- _Stored data_
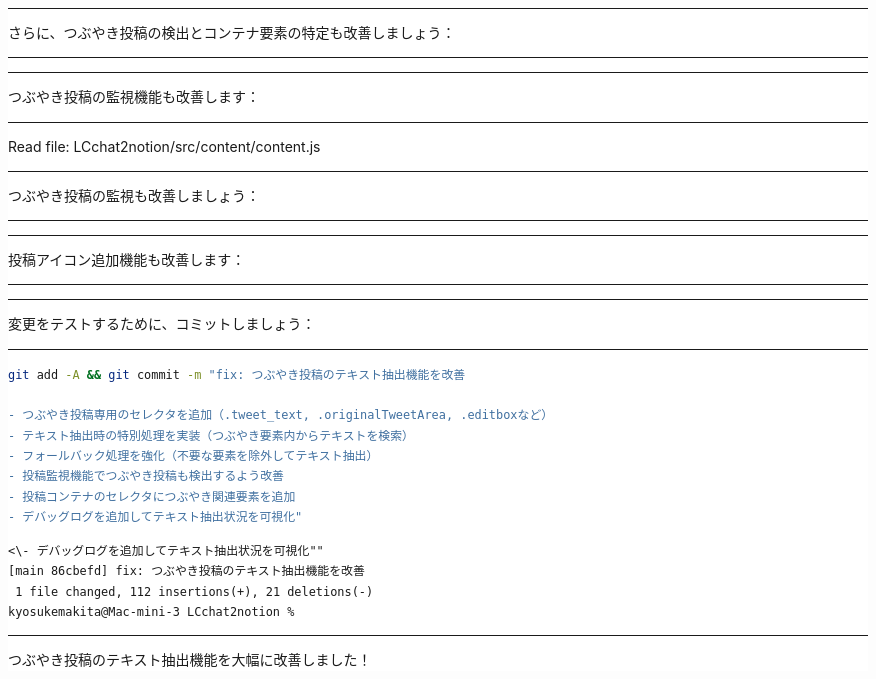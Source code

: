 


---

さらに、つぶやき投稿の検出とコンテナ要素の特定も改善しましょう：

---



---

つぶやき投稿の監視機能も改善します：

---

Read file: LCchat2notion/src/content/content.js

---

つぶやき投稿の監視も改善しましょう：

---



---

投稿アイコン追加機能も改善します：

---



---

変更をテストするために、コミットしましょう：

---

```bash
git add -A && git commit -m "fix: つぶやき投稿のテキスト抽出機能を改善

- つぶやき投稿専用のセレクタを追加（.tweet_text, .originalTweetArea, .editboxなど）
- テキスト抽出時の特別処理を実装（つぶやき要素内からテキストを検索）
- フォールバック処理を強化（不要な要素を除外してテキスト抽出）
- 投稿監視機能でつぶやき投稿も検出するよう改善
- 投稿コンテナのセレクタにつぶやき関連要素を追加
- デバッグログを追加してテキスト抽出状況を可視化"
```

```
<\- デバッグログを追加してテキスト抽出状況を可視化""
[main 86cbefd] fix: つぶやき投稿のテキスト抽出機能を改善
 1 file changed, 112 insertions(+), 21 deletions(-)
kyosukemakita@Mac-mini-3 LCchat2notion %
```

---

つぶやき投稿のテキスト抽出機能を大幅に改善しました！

---

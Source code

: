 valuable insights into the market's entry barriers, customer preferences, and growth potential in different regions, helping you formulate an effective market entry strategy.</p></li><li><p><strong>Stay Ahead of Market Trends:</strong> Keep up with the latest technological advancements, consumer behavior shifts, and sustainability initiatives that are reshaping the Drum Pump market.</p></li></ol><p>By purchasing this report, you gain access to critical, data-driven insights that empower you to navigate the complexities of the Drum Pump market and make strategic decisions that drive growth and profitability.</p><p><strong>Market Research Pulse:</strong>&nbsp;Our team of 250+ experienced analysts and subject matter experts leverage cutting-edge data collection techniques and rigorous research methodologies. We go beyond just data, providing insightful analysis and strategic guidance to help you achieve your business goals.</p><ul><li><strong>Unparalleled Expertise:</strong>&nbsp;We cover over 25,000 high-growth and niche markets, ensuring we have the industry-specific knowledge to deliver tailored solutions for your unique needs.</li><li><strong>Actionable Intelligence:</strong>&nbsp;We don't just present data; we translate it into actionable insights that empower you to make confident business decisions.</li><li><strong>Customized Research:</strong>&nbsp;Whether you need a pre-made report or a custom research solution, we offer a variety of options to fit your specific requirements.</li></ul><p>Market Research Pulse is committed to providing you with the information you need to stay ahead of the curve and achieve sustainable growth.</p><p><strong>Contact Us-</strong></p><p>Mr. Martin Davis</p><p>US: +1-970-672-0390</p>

- _Activity_
Tally how many lines of the material contain the word "デバッグログを追加してテキスト抽出状況を可視化". The answer must be the number and nothing else.

- _Exercise solution_
2